SAGE and the author would like to thank the following reviewers for their feedback:
Weihua An, Emory University
Bernie Hogan, University of Oxford
Bibhuti K. Sar, University of Louisville
Ashton Verdery, The Pennsylvania State University
About the Author
jimi adamsis an Associate Professor of Health and Behavioral Sciences at the University of Colorado Denver. His work focuses on examining social networks to understand how infectious diseases and novel ideas spread. He received his PhD in sociology from Ohio State University.
Chapter 1. Why Focus on Relationships?
What is a social network? The way I answer that question has changed a lot since I started out in this field. Early in grad school, I was generally met with blank stares whenever I mentioned that my research focused on social networks. In the early 2000s, most people actually didn’t have much of a reference point for what that term might mean. Since my research at the time focused largely on sexually transmitted infections (STIs), I’d usually say something about how I examined the patterns of risk behavior interactions among a group of people. This meant we were aiming to systematically capture who was potentially (or actually) exposing others to an STI. That requires finding data on who was having (what types of) sex with whom or sharing injection needles with which others, and ideally, we were able to determine when each of these behaviors was taking place.
In the years since, my own research, the field as a whole, and, perhaps more important, the public’s reference point on social networks has broadened considerably. I’ve started studying things like information flows through populations and adolescents’ friendships—a bread-and-butter topic for social network analysts. Scholars now study things ranging from kinship ties to telephone calls, face-to-face interactions of individuals to resource exchanges between states, social support provision to voting behavior influence, and innumerable other possibilities. And the ubiquity of social media sites like Facebook and Twitter often mean that instead of being confronted with blank stares when describing “social networks” as our research focus, social network scholars now are faced with explaining how that variety of topics we study differs from (or at times aligns with) what those sites entail.

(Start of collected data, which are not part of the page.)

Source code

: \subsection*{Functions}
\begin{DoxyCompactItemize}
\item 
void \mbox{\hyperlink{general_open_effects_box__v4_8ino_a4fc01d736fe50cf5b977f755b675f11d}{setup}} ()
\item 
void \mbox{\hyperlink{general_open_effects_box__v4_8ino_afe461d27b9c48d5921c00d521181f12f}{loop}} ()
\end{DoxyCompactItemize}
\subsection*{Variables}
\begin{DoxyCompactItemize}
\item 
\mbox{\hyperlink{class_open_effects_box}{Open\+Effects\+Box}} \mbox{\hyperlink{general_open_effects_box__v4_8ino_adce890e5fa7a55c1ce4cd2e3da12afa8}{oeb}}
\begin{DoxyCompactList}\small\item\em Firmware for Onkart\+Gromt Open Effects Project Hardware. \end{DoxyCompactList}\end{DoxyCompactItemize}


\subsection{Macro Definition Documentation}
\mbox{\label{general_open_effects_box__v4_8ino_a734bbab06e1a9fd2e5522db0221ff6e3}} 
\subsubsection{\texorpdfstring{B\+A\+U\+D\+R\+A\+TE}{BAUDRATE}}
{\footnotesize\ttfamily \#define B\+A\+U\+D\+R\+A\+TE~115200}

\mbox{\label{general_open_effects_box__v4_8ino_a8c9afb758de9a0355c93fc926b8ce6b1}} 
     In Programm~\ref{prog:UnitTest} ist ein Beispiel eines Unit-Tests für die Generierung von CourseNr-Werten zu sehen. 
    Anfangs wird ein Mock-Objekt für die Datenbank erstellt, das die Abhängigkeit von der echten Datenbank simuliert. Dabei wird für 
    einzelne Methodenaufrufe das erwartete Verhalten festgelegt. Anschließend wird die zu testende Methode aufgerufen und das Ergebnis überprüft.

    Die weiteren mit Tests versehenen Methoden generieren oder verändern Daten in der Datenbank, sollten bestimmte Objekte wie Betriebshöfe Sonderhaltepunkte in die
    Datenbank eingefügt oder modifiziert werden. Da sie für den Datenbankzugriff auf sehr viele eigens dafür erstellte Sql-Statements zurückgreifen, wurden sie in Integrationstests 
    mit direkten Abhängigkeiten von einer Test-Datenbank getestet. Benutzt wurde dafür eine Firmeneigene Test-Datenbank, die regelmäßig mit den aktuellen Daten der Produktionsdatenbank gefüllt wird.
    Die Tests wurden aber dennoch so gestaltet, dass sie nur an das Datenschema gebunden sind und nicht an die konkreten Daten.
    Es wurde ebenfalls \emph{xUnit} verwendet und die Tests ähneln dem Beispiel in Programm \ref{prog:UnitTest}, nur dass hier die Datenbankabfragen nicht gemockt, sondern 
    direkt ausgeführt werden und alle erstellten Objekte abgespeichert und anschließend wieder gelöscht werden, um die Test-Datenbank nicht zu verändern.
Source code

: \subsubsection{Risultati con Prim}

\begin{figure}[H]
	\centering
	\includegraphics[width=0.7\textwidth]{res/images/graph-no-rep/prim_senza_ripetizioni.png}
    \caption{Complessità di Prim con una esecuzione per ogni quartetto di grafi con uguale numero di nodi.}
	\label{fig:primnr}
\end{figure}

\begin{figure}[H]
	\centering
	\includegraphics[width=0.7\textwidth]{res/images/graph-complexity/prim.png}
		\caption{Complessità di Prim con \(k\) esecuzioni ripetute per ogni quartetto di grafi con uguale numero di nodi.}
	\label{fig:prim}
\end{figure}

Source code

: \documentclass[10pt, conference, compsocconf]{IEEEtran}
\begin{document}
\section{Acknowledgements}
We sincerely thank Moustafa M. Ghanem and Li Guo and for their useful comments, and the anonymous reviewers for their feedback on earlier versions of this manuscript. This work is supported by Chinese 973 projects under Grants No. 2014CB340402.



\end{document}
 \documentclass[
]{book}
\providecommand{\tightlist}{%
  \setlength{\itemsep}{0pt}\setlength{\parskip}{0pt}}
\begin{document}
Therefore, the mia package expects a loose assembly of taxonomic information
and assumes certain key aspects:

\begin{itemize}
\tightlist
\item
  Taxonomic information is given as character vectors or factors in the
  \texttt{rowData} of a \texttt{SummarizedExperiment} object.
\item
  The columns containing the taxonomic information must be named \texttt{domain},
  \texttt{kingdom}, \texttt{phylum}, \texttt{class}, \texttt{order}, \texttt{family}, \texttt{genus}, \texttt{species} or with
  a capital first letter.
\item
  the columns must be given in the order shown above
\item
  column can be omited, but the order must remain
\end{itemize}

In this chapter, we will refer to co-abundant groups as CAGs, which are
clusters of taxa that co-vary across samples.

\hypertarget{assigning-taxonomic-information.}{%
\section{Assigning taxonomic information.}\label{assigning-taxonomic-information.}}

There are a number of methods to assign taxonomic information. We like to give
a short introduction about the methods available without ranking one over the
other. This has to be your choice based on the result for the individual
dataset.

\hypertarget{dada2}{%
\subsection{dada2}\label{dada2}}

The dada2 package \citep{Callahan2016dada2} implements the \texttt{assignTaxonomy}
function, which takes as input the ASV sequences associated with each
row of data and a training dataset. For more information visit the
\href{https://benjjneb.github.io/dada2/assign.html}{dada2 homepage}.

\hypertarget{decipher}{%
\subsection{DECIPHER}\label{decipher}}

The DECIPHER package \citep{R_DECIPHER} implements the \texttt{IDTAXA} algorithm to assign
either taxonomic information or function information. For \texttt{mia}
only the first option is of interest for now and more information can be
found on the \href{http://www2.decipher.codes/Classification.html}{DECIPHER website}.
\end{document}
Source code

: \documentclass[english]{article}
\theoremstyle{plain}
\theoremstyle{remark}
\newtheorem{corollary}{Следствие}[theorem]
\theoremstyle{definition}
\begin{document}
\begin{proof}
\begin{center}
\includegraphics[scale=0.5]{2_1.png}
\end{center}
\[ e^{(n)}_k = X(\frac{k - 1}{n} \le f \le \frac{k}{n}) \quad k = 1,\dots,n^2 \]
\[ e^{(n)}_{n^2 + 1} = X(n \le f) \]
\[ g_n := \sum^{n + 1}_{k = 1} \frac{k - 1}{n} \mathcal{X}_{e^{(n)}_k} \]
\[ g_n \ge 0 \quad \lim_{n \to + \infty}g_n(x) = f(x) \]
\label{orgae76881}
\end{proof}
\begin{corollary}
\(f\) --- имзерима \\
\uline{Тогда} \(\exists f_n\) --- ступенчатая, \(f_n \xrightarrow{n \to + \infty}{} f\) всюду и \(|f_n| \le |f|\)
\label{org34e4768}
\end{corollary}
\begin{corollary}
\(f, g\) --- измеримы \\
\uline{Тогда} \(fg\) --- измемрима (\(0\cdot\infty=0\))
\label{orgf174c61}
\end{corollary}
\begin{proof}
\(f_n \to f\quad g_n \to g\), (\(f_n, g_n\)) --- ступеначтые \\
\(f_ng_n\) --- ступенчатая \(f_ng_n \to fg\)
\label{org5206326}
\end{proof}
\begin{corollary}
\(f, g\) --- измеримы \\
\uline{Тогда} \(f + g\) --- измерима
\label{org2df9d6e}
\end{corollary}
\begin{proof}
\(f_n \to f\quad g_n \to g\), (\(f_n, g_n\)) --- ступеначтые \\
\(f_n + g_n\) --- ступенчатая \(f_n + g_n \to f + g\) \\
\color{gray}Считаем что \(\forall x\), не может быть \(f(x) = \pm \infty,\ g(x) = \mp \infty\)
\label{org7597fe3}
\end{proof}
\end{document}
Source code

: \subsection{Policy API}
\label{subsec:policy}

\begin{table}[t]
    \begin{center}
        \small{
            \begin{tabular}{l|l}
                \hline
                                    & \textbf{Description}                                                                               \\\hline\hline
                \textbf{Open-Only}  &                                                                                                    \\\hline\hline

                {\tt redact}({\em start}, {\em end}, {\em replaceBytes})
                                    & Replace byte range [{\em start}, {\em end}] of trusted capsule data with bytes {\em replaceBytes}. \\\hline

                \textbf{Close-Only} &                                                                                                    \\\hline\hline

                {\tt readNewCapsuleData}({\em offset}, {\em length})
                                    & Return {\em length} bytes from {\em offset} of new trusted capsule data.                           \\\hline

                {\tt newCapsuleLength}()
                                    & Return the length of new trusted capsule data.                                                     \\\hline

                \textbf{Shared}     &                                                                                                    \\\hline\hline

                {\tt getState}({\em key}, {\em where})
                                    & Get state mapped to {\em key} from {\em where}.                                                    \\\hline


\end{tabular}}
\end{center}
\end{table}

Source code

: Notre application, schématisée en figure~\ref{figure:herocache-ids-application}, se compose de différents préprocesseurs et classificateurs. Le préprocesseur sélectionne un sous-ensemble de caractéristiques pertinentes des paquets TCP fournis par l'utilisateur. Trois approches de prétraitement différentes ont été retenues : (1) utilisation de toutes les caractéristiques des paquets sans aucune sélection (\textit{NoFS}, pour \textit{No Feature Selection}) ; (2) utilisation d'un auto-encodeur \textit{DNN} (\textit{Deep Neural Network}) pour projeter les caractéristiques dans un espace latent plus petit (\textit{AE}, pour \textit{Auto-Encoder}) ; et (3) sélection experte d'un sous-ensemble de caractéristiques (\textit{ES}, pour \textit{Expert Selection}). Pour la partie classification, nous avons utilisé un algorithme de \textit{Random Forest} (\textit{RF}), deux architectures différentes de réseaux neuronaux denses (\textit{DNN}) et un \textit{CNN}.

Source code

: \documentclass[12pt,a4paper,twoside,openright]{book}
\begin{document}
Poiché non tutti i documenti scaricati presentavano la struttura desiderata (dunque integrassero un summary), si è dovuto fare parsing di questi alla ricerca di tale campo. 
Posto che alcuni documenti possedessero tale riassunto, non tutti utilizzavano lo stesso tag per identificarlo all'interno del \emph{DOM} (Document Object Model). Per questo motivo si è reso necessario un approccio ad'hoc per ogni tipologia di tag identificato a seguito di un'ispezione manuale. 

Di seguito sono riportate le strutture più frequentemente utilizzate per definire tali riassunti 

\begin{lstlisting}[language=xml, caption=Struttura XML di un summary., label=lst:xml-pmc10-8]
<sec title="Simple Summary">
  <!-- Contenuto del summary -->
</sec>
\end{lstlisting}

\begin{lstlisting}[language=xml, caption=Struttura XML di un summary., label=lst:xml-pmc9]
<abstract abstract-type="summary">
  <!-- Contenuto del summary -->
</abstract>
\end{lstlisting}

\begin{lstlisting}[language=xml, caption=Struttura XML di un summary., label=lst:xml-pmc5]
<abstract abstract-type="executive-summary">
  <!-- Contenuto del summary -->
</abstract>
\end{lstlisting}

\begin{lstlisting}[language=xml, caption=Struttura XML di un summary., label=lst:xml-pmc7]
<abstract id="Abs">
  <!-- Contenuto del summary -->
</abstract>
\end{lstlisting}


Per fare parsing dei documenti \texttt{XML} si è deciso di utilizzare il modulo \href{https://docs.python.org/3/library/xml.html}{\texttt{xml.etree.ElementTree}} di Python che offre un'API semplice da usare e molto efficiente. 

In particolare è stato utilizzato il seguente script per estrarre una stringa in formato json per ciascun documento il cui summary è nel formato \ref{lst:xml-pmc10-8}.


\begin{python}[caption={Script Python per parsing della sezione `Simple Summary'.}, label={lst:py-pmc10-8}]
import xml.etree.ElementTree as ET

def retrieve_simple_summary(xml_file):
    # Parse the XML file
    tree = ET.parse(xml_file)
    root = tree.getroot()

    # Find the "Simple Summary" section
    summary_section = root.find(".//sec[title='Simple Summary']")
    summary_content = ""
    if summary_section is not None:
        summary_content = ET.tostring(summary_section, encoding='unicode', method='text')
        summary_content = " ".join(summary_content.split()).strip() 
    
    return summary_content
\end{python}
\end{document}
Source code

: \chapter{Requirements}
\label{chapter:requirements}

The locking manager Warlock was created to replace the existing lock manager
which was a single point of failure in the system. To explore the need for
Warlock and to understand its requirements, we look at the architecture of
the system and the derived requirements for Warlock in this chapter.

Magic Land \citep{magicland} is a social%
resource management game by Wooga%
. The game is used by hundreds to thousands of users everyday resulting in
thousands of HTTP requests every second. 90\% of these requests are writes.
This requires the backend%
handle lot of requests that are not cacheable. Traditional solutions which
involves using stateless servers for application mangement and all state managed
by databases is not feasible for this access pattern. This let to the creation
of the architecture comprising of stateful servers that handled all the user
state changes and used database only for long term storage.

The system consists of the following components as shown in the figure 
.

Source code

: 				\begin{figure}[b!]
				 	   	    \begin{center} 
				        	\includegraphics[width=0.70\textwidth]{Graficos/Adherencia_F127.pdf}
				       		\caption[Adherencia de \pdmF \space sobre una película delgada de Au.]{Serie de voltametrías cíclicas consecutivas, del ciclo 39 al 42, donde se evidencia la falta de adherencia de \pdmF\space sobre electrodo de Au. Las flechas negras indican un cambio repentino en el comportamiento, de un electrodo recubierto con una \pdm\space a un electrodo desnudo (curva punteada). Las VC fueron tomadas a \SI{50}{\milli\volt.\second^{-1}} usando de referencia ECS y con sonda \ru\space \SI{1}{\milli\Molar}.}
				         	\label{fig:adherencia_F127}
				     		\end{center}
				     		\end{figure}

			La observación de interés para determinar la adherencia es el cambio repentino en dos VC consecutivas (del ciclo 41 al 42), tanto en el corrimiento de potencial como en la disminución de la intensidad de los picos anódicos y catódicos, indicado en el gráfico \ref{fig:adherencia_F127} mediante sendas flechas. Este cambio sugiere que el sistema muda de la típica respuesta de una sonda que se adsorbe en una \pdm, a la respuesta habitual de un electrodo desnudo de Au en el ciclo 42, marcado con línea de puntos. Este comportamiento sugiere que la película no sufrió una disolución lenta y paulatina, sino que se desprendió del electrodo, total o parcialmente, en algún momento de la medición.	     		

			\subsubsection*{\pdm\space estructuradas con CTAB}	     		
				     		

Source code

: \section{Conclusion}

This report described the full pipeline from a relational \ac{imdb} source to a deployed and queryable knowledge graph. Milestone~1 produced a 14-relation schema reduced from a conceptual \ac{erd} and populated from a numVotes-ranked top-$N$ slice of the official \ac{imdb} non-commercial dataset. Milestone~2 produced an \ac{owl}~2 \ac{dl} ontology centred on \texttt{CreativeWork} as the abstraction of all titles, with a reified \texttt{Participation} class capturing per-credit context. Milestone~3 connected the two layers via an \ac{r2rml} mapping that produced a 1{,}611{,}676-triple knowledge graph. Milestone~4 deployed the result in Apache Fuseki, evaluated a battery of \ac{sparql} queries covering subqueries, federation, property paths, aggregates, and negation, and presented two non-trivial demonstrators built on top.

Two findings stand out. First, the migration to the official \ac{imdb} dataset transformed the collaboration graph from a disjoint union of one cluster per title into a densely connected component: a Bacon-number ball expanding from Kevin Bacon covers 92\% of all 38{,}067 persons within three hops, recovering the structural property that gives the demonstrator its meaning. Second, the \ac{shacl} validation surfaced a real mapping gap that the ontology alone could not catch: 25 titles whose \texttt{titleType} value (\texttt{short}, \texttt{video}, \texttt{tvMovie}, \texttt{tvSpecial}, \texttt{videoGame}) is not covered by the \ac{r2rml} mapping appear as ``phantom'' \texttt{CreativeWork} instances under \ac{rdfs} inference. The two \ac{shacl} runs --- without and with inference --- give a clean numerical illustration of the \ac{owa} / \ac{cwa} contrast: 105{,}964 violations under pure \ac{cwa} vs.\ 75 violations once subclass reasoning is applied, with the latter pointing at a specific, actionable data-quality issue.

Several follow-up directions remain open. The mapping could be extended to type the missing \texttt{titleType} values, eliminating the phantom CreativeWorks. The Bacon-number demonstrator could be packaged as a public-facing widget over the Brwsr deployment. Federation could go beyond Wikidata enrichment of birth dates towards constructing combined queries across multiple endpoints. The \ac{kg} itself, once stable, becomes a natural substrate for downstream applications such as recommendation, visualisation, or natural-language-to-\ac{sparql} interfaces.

Essentially, social networks are the collection of relationships or interactions between members of a population of social actors.1 And this book is about how we gather data on those networks. I’ll use the generic term ties to represent any of these relationships (or interactions) between a pair of actors. This term stems from the common use of visual representations in social network scholarship, wherein lines are used to represent how these ties link two actors together. Network scholars generally refer to these actors as nodes (or vertices), terms adopted from graph theory and the strategy of representing them within visualizations as points or dots. In many social network applications, the social actors we’re interested in are people, with relationship states (like friendships) or interaction events (like conversations) occurring between them. However, instead of individuals, other studies may focus on collective nodes like organizations (e.g., studying formal collaborations between them) or countries (e.g., trade patterns across them). Generically, just as a network tie can represent any number of tie types, a network node can represent an individual or collective actor.2
1 I’ll differentiate relational from interactional data below.